What we learned the hard way
The biggest mistake is assuming the agent will always make the right decision. In production, edge cases are the norm. A support agent that classifies tickets will work perfectly 95% of the time — but that remaining 5% can generate incorrect responses to important clients.
The solution is not more prompt engineering. It is designing the system so that failures are detectable, reversible, and escalable. Limiting the blast radius of each agent action. And continuously measuring decision quality against an evaluation set.
Three more lessons from running agents in production for a year:
Test with adversarial inputs. Users will send your agent things you never imagined — empty messages, messages in the wrong language, screenshots when it expects text, or deliberately misleading instructions. Build a test suite of 50+ adversarial cases and run it on every prompt change.

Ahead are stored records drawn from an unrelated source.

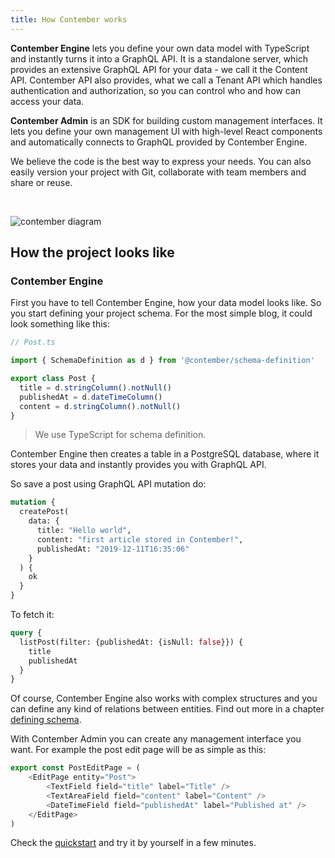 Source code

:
```yaml
---
title: How Contember works
---
```


**Contember Engine** lets you define your own data model with TypeScript and instantly turns it into a GraphQL API. It is a standalone server, which provides an extensive GraphQL API for your data - we call it the Content API. Contember API also provides, what we call a Tenant API which handles authentication and authorization, so you can control who and how can access your data.

**Contember Admin** is an SDK for building custom management interfaces. It lets you define your own management UI with high-level React components and automatically connects to GraphQL provided by Contember Engine.

We believe the code is the best way to express your needs. You can also easily version your project with Git, collaborate with team members and share or reuse.

<br />

![contember diagram](/assets/contember-diagram.svg)

<!--
TODO:
MISSING PROJECTS
PICTURE OF CONTEMBER API SERVER, POSTGRES DB AND MULTIPLE CLIENTS
THE CONTEMBER API SERVER SQUARE CONTAINS SUB-SQUARES = PROJECTS & TENANT API
PROJECTS SUB SQUARE CONTAINS BLOG SUBSQUARE
BLOG SUB SQUARE CONTAINS CONTENT API AND SYSTEM API
POSSIBLE INCLUDE WALL AS AUTHORIZATION LAYER``
-->

## How the project looks like


### Contember Engine

First you have to tell Contember Engine, how your data model looks like. So you start defining your project schema. For the most simple blog, it could look something like this:

```typescript
// Post.ts

import { SchemaDefinition as d } from '@contember/schema-definition'

export class Post {
  title = d.stringColumn().notNull()
  publishedAt = d.dateTimeColumn()
  content = d.stringColumn().notNull()
}
```

> We use TypeScript for schema definition.

Contember Engine then creates a table in a PostgreSQL database, where it stores your data and instantly provides you with GraphQL API.

So save a post using GraphQL API mutation do:
```graphql
mutation {
  createPost(
    data: {
      title: "Hello world",
      content: "first article stored in Contember!",
      publishedAt: "2019-12-11T16:35:06"
    }
  ) {
    ok
  }
}
```

<!--
MAYBE PICTURE OF CLIENT SENDING GRAPHQL QUERY TO CONTEMBER API AND CONTEMBER API SENDING SQL QUERY TO POSTGRES DB
SEE https://hasura.io/rstatic/dist/f7a4cfcf2813970ee1350efc9d748c79.gif
-->

To fetch it:

```graphql
query {
  listPost(filter: {publishedAt: {isNull: false}}) {
    title
    publishedAt
  }
}
```
Of course, Contember Engine also works with complex structures and you can define any kind of relations between entities. Find out more in a chapter [defining schema](schema/overview.md).

With Contember Admin you can create any management interface you want. For example the post edit page will be as simple as this:

```typescript jsx
export const PostEditPage = (
    <EditPage entity="Post">
        <TextField field="title" label="Title" />
        <TextAreaField field="content" label="Content" />
        <DateTimeField field="publishedAt" label="Published at" />
    </EditPage>
)
```

Check the [quickstart](intro/quickstart.mdx) and try it by yourself in a few minutes.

Keep the system prompt under 2,000 tokens. Longer prompts give the model more information, but they also increase latency and cost per step. The agent loop multiplies this cost by 5-25x. We have found that concise, well-structured system prompts outperform verbose ones.
Log every tool call, not just errors. When something goes wrong on step 15 of an agent run, you need the full trace to understand how it got there. Logging only errors gives you the symptom. Logging every step gives you the diagnosis.